I avoided the sea to the right, and the wide diagonal swathe of marram grass, lifting and falling in sympathetic motion. I watched in disbelief as my ball, to which I must have imparted, accidentally, just the right amount of backspin, bit and stayed on the crown of the tiny green, allowing me an easy putt.
At the time I suspected supernatural intervention, but rationally I believe the original design of the Maidstone demonstrates the coming of age for the first golf architect to use the title. For Willie Park, course design was the art of the possible. It was not his role to punish the club player for having a high handicap, but he didn’t shrink from making life a little more difficult for the scratch player. His involvement at the Maidstone spans over 25 years, productive years for Willie in Britain, Europe, America and Canada. His example showed the way for many who came after.
As a player and clubmaker, Willie, learnt his trade from family and surroundings. He was born inMusselburgh, the ‘cradle of golf,’ in 1864. His father, Willie Park Sr, had won the first Open four years earlier and, with Old Tom Morris, dominated the championship in its early years. His uncle Mungo (Old Willie’s brother) came back from the sea in the early 1870s and won the 1874 Open at Musselburgh, the first time it was played there. Old Willie won again the following year.

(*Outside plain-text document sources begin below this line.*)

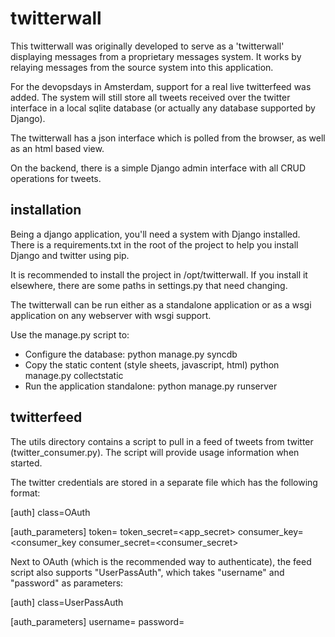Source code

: twitterwall
===========

This twitterwall was originally developed to serve as a
'twitterwall' displaying messages from a proprietary 
messages system. It works by relaying messages from the
source system into this application.

For the devopsdays in Amsterdam, support for a real live 
twitterfeed was added. The system will still store all
tweets received over the twitter interface in a local
sqlite database (or actually any database supported
by Django).

The twitterwall has a json interface which is polled
from the browser, as well as an html based view.

On the backend, there is a simple Django admin interface
with all CRUD operations for tweets.

installation
------------
Being a django application, you'll need a system with
Django installed. There is a requirements.txt in the
root of the project to help you install Django and twitter
using pip.

It is recommended to install the project in /opt/twitterwall. If you
install it elsewhere, there are some paths in settings.py that need 
changing.

The twitterwall can be run either as a standalone application or as a wsgi
application on any webserver with wsgi support.

Use the manage.py script to:
- Configure the database: python manage.py syncdb
- Copy the static content (style sheets, javascript, html)
    python manage.py collectstatic
- Run the application standalone:
    python manage.py runserver

twitterfeed
-----------
The utils directory contains a script to pull in a feed 
of tweets from twitter (twitter_consumer.py). The script
will provide usage information when started.

The twitter credentials are stored in a separate file which
has the following format:

[auth]
class=OAuth

[auth_parameters]
token=<app token>
token_secret=<app_secret>
consumer_key=<consumer_key
consumer_secret=<consumer_secret>


Next to OAuth (which is the recommended way to authenticate), the feed
script also supports "UserPassAuth", which takes "username" and "password"
as parameters:

[auth]
class=UserPassAuth

[auth_parameters]
username=<user>
password=<pass>




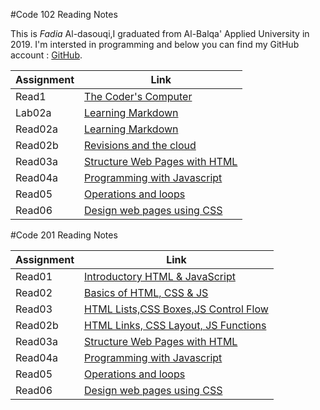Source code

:#Code 102 Reading Notes

This is *Fadia* Al-dasouqi,I graduated from Al-Balqa' Applied University in 2019. 
I'm intersted in programming and below you can find my GitHub account :
[GitHub](https://github.com/Al-dasouqi).


Assignment        |      Link                                         |
------------------| ----------------------------------------------    |
Read1             | [The Coder's Computer](102/read1.md)              |
Lab02a            | [Learning Markdown](102/lab02a.md)                |
Read02a           | [Learning Markdown](102/read02a.md)               |
Read02b           | [Revisions and the cloud](102/read02b.md)         |
Read03a           | [Structure Web Pages with HTML](102/read03a.md)   |
Read04a           | [Programming with Javascript](102/read04a.md)     |
Read05            | [Operations and loops](102/read05.md)             |
Read06            | [Design web pages using CSS](102/read06.md)       |


#Code 201 Reading Notes

Assignment      |      Link                                             |
----------------| ----------------------------------------------        |
Read01          | [Introductory HTML & JavaScript](201/class1.md)       |
Read02          | [Basics of HTML, CSS & JS](201/class2.md)             |
Read03          | [HTML Lists,CSS Boxes,JS Control Flow](201/class3.md) |
Read02b         | [HTML Links, CSS Layout, JS Functions](201/class4.md) |
Read03a         | [Structure Web Pages with HTML](read03a.md)           |
Read04a         | [Programming with Javascript](read04a.md)             |
Read05          | [Operations and loops](read05.md)                     |
Read06          | [Design web pages using CSS](read06.md)               |





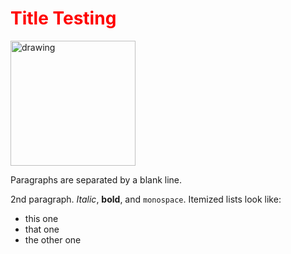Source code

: <h1 style="color:red">Title Testing</h1>
<img src="https://i.ytimg.com/vi/ip51Y5v3WLk/hq720.jpg?sqp=-oaymwEcCNAFEJQDSFXyq4qpAw4IARUAAIhCGAFwAcABBg==&rs=AOn4CLDQ1CVb5AjEpXw3Sg3HzzlDFokzlg" alt="drawing" style="width:200px;"/>

Paragraphs are separated by a blank line.

2nd paragraph. *Italic*, **bold**, and `monospace`. Itemized lists
look like:
  * this one
  * that one
  * the other one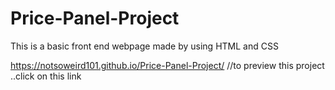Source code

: # Price-Panel-Project
This is a basic front end webpage made by using HTML and CSS

https://notsoweird101.github.io/Price-Panel-Project/ //to preview this project ..click on this link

Fifteen years later, in 1889, Willie Jr was to play, and win, in the last Open to be played in his home town, as the Honourable Company of Edinburgh Golfers moved out to Muirfield in 1892. Golf was growing enormously in popularity, but there was not a living to be made as a professional golfer alone, even with the money matches that were popular, so Willie Jr learnt his trade as clubmaker and ball hammer in the family firm of William Park and Sons, and practised putting with marbles on the brick floor of his father’s workshop.

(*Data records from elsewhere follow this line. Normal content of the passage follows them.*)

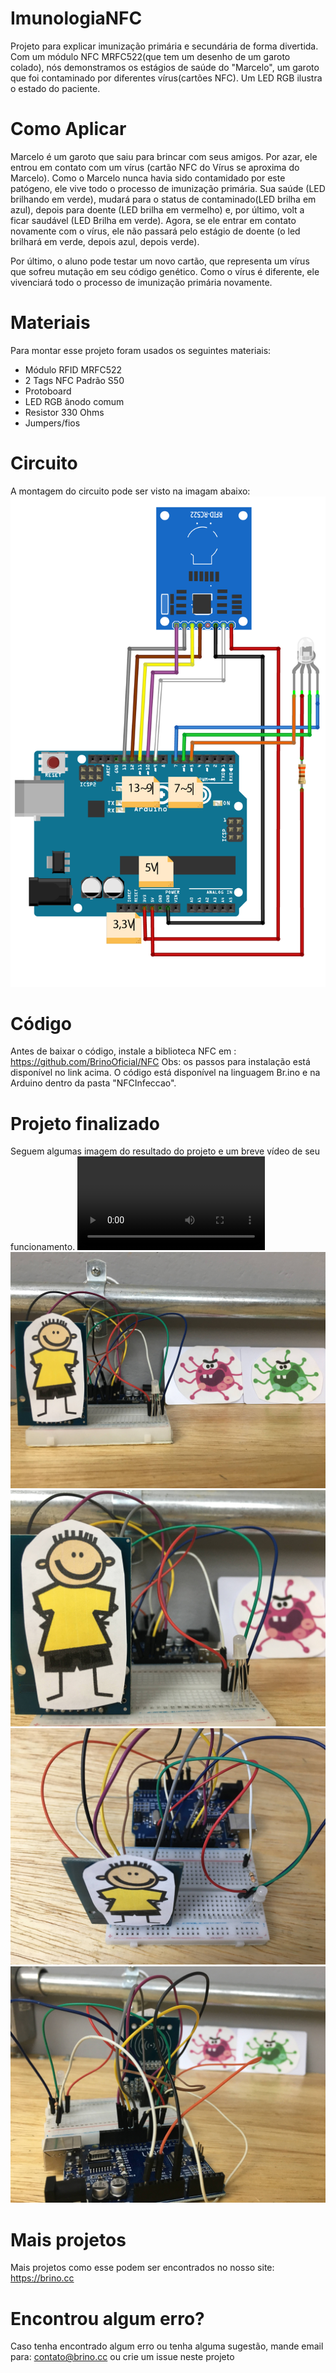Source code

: # ImunologiaNFC
Projeto para explicar imunização primária e secundária de forma divertida. Com um módulo NFC MRFC522(que tem um desenho de um garoto colado), nós demonstramos os estágios de saúde do "Marcelo", um garoto que foi contaminado por diferentes vírus(cartões NFC). Um LED RGB ilustra o estado do paciente.

# Como Aplicar
Marcelo é um garoto que saiu para brincar com seus amigos. Por azar, ele entrou em contato com um vírus (cartão NFC do Vírus se aproxima do Marcelo). Como o Marcelo nunca havia sido contamidado por este patógeno, ele vive todo o processo de imunização primária. Sua saúde (LED brilhando em verde), mudará para o status de contaminado(LED brilha em azul), depois para doente (LED brilha em vermelho) e, por último, volt a ficar saudável (LED Brilha em verde).
Agora, se ele entrar em contato novamente com o vírus, ele não passará pelo estágio de doente (o led brilhará em verde, depois azul, depois verde).

Por último, o aluno pode testar um novo cartão, que representa um vírus que sofreu mutação em seu código genético. Como o vírus é diferente, ele vivenciará todo o processo de imunização primária novamente.

# Materiais
Para montar esse projeto foram usados os seguintes materiais:

* Módulo RFID MRFC522
* 2 Tags NFC Padrão S50
* Protoboard
* LED RGB ânodo comum
* Resistor 330 Ohms
* Jumpers/fios

# Circuito
A montagem do circuito pode ser visto na imagam abaixo:
![Imagem do circuito](https://github.com/BrinoOficial/ImunologiaNFC/blob/master/Circuito/Circuito.png)

# Código
Antes de baixar o código, instale a biblioteca NFC em : https://github.com/BrinoOficial/NFC
Obs: os passos para instalação está disponível no link acima.
O código está disponível na linguagem Br.ino e na Arduino dentro da pasta "NFCInfeccao".

# Projeto finalizado
Seguem algumas imagem do resultado do projeto e um breve vídeo de seu funcionamento.
![Vídeo funcionando](https://github.com/BrinoOficial/ImunologiaNFC/blob/master/Fotos/IMG_5357.MOV)
![Imagem do Projeto](https://github.com/BrinoOficial/ImunologiaNFC/blob/master/Fotos/IMG_5352.jpg)
![Imagem do Projeto](https://github.com/BrinoOficial/ImunologiaNFC/blob/master/Fotos/IMG_5353.jpg)
![Imagem do Projeto](https://github.com/BrinoOficial/ImunologiaNFC/blob/master/Fotos/IMG_5354.jpg)
![Imagem do Projeto](https://github.com/BrinoOficial/ImunologiaNFC/blob/master/Fotos/IMG_5355.jpg)

# Mais projetos
Mais projetos como esse podem ser encontrados no nosso site: https://brino.cc

# Encontrou algum erro?
Caso tenha encontrado algum erro ou tenha alguma sugestão, mande email para: contato@brino.cc ou crie um issue neste projeto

Willie was born at a critical time in the evolution of golf. The gutta percha ball had been invented just before he was born. This simple innovation transformed the game and indirectly led to the development of many new courses. The plentiful supply of relatively cheap gutty balls meant that golf was no longer the exclusive domain of the wealthy, as it had been when the feathery was the only adequate projectile of choice.

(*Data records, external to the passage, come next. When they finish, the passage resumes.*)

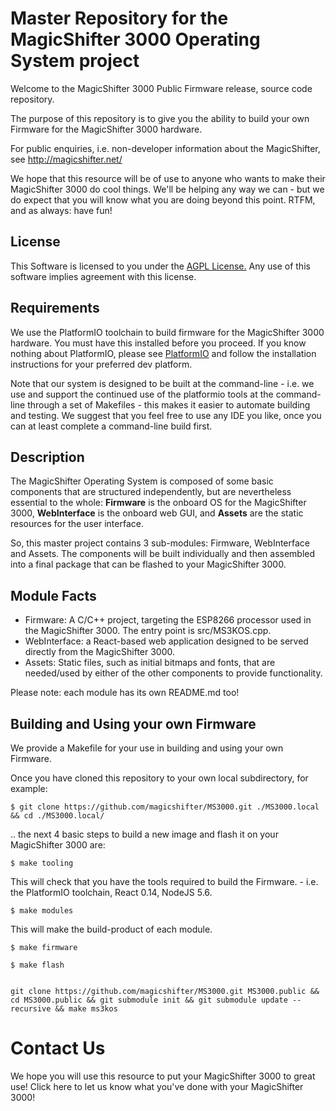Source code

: 
Master Repository for the MagicShifter 3000 Operating System project
====================================================================

Welcome to the MagicShifter 3000 Public Firmware release, source code repository.  

The purpose of this repository is to give you the ability to build your own Firmware for the MagicShifter 3000 hardware.

For public enquiries, i.e. non-developer information about the MagicShifter, see http://magicshifter.net/  

We hope that this resource will be of use to anyone who wants to make their MagicShifter 3000 do cool things.  We'll be helping any way we can - but we do expect that you will know what you are doing beyond this point.  RTFM, and as always: have fun!

License
-------
This Software is licensed to you under the [AGPL License.](http://www.gnu.org/licenses/agpl.html) 
Any use of this software implies agreement with this license.

Requirements
------------
We use the PlatformIO toolchain to build firmware for the MagicShifter 3000 hardware.  You must have this installed before you proceed. If you know nothing about PlatformIO, please see [PlatformIO](http://platformio.org/) and follow the installation instructions for your preferred dev platform.

Note that our system is designed to be built at the command-line - i.e. we use and support the continued use of the platformio tools at the command-line through a set of Makefiles - this makes it easier to automate building and testing.  We suggest that you feel free to use any IDE you like, once you can at least complete a command-line build first.

Description
------------
The MagicShifter Operating System is composed of some basic components that are structured independently, but are nevertheless essential to the whole: **Firmware** is the onboard OS for the MagicShifter 3000, **WebInterface** is the onboard web GUI, and **Assets** are the static resources for the user interface.  

So, this master project contains 3 sub-modules: Firmware, WebInterface and Assets. The components will be built individually and then assembled into a final package that can be flashed to your MagicShifter 3000.  

Module Facts
------------
*	Firmware: A C/C++ project, targeting the ESP8266 processor used in the MagicShifter 3000.  The entry point is src/MS3KOS.cpp.
*	WebInterface: a React-based web application designed to be served directly from the MagicShifter 3000.  
*	Assets: Static files, such as initial bitmaps and fonts, that are needed/used by either of the other components to provide functionality.

Please note: each module has its own README.md too!

Building and Using your own Firmware
------------------------------------
We provide a Makefile for your use in building and using your own Firmware.  

Once you have cloned this repository to your own local subdirectory, for example:

    $ git clone https://github.com/magicshifter/MS3000.git ./MS3000.local && cd ./MS3000.local/
    
.. the next 4 basic steps to build a new image and flash it on your MagicShifter 3000 are:

	$ make tooling
	
This will check that you have the tools required to build the Firmware. - i.e. the PlatformIO toolchain, React 0.14, NodeJS 5.6.

	$ make modules
	
This will make the build-product of each module.  
	
	$ make firmware

	$ make flash
	

    git clone https://github.com/magicshifter/MS3000.git MS3000.public && cd MS3000.public && git submodule init && git submodule update --recursive && make ms3kos
    
    

Contact Us
==========

We hope you will use this resource to put your MagicShifter 3000 to great use!  Click here to let us know what you've done with your MagicShifter 3000!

Willie was born in the right place at the right time. In 1880 he had mastered his trade sufficiently to take the post of ‘assistant professional, club and ball maker, steward and green keeper’ atTyneside Golf Club, in Ryton to the west of Newcastle, where his uncle, Mungo Sr was professional. Mungo had just laid out the course for the Thompson brothers, two expatriot Musselburgh men, but he returned to Alnmouth shortly after, and young Willie, aged sixteen, became the club professional. In the same year he entered his first Open, and came fifteenth. Four years later, in 1884, he returned to Musselburgh to help run the business. It is likely that his father’s health was starting to fail.
In 1886, at 22, he laid out his first course at Innerleithen. He did not charge a fee, but instead obtained a preferential ‘franchise’ for the supply of William Park and Sons clubs to members. Fortunately for the profession, course design as a loss leader did not catch on! But it was the start of Willie’s rise to prominence in course design.
As a golfer Willie was approaching his best. In 1887 he won his first Open, and two years later, his second. After that, business took over from playing, to a great extent, as he built up the name and reputation of William Park and Sons. From 1890 Willie was effectively in charge of the firm. He opened branches in Edinburgh, London and Manchester, and in 1897 he opened a branch in New York.
The 1890s too saw a great demand for Willie’s skill as a course designer. In 1892, it seems likely that Mungo Sr and Willie Jr collaborated with Davie Grant of North Berwick to design and construct the course at Silloth on Solway. This was and still is a fine course, although it is much changed by a series of prominent architects. Bernard Darwin said: ‘I never fell more violently in love with a course at first sight’. In the same year as Silloth, Willie was working at Jedburgh and Peterhead.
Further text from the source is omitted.